Les mains de Sara se tendirent machinalement vers la créature quand elle se pencha vers elle et laissa tomber la réplique en tissu d’un paresseux. Elle tomba dans ses mains tendues. Des larmes lui brulèrent les yeux quand la créature se laissa lentement tomber jusqu’à être assise avant de la fixer de ses grands yeux dorés. Sara leva à nouveau les yeux vers l’homme. La douce lumière éclairait son visage cette fois.
— Où… Qui… êtes-vous ? demanda Sara d’une petite voix.
— Tu es à bord du vaisseau de guerre valdier, le Horizon. Je suis Jaguin, un guerrier de la région montagneuse à l’est de Valdier. Je suis… ton protecteur, ajouta-t-il en faisant un pas de plus dans sa direction.
Sara sentait la main d’Emma trembler violemment. Cela lui rappelait qu’elle n’était pas seule. Son corps vacilla alors que son esprit essayait de comprendre ce que l’homme disait et taisait. Elle entrouvrit les lèvres avant de déglutir. Elle fit plusieurs tentatives avant d’enfin parvenir à parler.
— Qu’est-ce que vous êtes ? murmura-t-elle en le regardant avec de grands yeux. Qu’est-ce que vous nous voulez ?
L’homme s’arrêta devant elle. Elle connaissait déjà la réponse. Aucune créature sur Terre ne ressemblait à la créature dorée qui la regardait intensément. Aucun homme humain ne ressemblait à celui qui se tenait devant elle. À moins qu’elle ne soit sur le tournage d’un drôle de film, quelque chose de vraiment très étrange s’était passé au camp de Cuello, quelque chose qui impliquait des tentacules dorés et des lumières bizarres.
— Je suis un extraterrestre, finit par répondre l’homme. Tu es ma compagne.

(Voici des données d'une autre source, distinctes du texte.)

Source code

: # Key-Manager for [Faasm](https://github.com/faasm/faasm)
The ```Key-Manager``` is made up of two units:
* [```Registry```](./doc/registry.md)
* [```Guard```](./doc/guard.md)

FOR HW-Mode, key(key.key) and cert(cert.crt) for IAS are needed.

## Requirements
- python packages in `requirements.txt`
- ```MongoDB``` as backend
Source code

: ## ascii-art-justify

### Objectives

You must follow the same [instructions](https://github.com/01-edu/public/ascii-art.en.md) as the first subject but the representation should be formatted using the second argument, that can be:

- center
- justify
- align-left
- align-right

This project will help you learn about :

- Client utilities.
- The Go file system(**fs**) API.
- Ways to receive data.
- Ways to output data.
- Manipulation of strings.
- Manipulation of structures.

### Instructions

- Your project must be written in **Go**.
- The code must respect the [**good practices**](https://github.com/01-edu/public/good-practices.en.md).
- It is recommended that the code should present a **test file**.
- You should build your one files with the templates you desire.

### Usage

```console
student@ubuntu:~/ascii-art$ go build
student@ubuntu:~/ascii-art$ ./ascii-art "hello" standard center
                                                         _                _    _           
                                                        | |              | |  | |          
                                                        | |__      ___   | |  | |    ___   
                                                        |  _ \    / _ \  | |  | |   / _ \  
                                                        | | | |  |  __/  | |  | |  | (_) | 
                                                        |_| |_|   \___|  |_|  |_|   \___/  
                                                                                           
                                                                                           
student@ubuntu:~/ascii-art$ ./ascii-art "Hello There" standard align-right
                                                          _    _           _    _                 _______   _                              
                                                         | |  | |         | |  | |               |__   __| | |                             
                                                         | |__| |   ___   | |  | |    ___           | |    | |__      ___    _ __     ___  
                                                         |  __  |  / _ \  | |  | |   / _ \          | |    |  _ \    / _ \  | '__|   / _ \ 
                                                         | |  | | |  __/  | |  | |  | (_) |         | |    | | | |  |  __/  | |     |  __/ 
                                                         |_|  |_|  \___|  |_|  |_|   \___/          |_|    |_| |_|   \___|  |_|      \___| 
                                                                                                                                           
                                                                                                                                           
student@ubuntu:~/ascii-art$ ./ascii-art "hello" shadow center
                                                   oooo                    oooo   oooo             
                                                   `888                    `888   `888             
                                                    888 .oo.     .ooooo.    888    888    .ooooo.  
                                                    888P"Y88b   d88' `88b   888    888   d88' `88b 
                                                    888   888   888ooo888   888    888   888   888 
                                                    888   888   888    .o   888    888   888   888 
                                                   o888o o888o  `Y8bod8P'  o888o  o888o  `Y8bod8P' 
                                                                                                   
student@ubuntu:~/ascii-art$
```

Sara écarquilla encore plus les yeux avant que le peu de force qui lui restait ne la quitte. Elle sut que c’en était fini pour elle quand les ténèbres qui l’enveloppaient continuèrent à croître. Elle sentit les mains d’Emma passer autour d’elle, mais il était impossible qu’elle parvienne à la retenir.
— Oh, génial, parvint à dire Sara en battant des cils.
Elle sentit à nouveau la vague de chaleur l’envelopper. Ce n’était pas doux et apaisant cette fois mais dur et musclé. Sa tête roula sur le côté et sa joue reposa contre le tissu grossier de la chemise de l’homme.
De pire en pire…, pensa vaguement Sara alors que les ténèbres l’engloutissaient.